Your personal data will be processed for the following purposes:

1. Performance of the contract and/or pre-contractual measures (“Performance of the Contract”);
2. Fulfillment of any obligations established by law, regulation, or community legislation, as well as satisfying requests from Authorities (“Compliance Purposes”);
3. Legal defense necessary for the Data Controller to establish, exercise, or defend a right in court (“Defensive Purposes”).

The legal bases for processing for purposes 1 and 2 are Articles 6(1)(b) and 6(1)(c) of the Regulation, respectively.

The legal basis for processing for purpose 3 is Art. 6(1)(f) of the Regulation—specifically, the legitimate interest that the Data Controller has identified based on a balancing of interests.

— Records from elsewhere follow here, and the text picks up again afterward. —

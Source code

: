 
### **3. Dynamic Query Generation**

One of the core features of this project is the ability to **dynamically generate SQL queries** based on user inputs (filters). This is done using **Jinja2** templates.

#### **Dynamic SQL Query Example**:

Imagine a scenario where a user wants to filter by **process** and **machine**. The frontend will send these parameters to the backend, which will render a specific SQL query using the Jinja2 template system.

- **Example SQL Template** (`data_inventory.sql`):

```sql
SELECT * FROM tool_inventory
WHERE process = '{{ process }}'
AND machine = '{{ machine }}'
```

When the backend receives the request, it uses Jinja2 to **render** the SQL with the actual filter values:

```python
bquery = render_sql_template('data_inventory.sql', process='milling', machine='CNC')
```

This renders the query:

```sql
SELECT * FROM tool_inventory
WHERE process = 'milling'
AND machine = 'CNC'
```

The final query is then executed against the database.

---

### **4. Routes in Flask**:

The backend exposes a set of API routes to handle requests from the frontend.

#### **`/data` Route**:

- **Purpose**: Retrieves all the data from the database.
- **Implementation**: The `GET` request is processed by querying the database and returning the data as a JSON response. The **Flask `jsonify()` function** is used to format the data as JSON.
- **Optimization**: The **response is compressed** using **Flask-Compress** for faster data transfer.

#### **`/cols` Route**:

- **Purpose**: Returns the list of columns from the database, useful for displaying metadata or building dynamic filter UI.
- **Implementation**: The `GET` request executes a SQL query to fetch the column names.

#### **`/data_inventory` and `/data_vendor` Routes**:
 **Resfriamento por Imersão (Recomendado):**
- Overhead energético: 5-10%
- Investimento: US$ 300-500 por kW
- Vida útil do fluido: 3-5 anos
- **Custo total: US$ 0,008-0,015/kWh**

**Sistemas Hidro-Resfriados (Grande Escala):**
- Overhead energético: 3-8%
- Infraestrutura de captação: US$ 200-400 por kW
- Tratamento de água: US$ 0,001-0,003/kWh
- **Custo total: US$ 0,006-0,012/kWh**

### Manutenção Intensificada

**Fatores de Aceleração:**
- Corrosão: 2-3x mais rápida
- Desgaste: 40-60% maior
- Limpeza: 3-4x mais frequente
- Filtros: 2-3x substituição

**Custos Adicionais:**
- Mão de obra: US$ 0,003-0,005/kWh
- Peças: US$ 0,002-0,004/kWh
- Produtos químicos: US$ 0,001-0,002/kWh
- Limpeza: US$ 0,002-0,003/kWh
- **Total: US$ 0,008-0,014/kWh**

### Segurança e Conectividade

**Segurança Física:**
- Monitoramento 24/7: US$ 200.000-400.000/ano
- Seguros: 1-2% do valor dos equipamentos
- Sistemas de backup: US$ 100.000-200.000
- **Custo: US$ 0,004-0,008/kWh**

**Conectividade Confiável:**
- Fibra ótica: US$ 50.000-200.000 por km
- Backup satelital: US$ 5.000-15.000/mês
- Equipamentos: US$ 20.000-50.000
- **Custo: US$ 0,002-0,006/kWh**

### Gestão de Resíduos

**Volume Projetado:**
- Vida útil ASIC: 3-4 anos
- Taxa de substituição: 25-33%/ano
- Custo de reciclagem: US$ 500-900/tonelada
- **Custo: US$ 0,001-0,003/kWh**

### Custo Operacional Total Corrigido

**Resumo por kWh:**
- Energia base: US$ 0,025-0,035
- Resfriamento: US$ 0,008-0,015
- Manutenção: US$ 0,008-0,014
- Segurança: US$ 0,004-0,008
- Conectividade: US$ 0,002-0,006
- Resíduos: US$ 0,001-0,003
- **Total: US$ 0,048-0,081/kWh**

Providing your personal data for the purposes above is optional; however, failure to provide it will make it impossible to establish commercial relationships with the supplier and/or execute the contract.

Your personal data may be shared with:

• Natural persons authorized by the Data Controller to process personal data pursuant to Art. 29 of the GDPR and Art. 2-quaterdecies of Legislative Decree 196/2003 (“Privacy Code”) in the performance of their work duties (e.g., employees, system administrators, etc.);
• Service providers (such as consultants, credit institutions, etc.) who typically act as Data Processors pursuant to Article 28 of the GDPR;
• Parties, entities, or authorities to whom it is mandatory to communicate your personal data by virtue of legal provisions or orders from the authorities.

The complete and updated list of data recipients may be requested from the Data Controller using the contact details indicated above.

Your personal data may be transferred outside the European Economic Area. The Data Controller hereby declares that such processing will be carried out in accordance with the methods permitted by Articles 44 et seq. of the GDPR.

Your personal data will be retained only for as long as necessary for the purposes for which it was collected, in compliance with the principles of data minimization and storage limitation pursuant to Art. 5, paragraph 1, letters (c) and (e) of the GDPR. The Data Controller may retain certain data even after the termination of the contractual relationship for the period necessary to fulfill contractual and legal obligations. Further information is available from the Data Controller and/or DPO using the contact details provided above.

In relation to the indicated purposes, personal data is processed using manual, computerized, and electronic tools, with logic strictly related to those purposes and, in any case, in a manner that guarantees the security and confidentiality of the data, in addition to compliance with specific obligations established by law.

You have the right to access your data at any time, pursuant to Articles 15–22 of the GDPR. Specifically, you may request the rectification, erasure, or restriction of processing in the cases provided for by Article 18 of the GDPR, withdraw your consent, and obtain data portability in the cases provided for by Article 20 of the GDPR.

You may submit a request to object to the processing of your data pursuant to Art. 21 of the GDPR, detailing the reasons justifying your objection. The Data Controller reserves the right to evaluate your request, which will not be accepted if there are compelling legitimate grounds for processing that override your interests, rights, and freedoms.

Requests must be submitted in writing to the Data Controller or the DPO at the addresses indicated above.

If you believe that the processing of your personal data violates the provisions of the GDPR, you have the right to lodge a complaint with the Italian Data Protection Authority (Garante Privacy), pursuant to Article 77 of the GDPR, or to take appropriate legal action (Article 79 of the GDPR).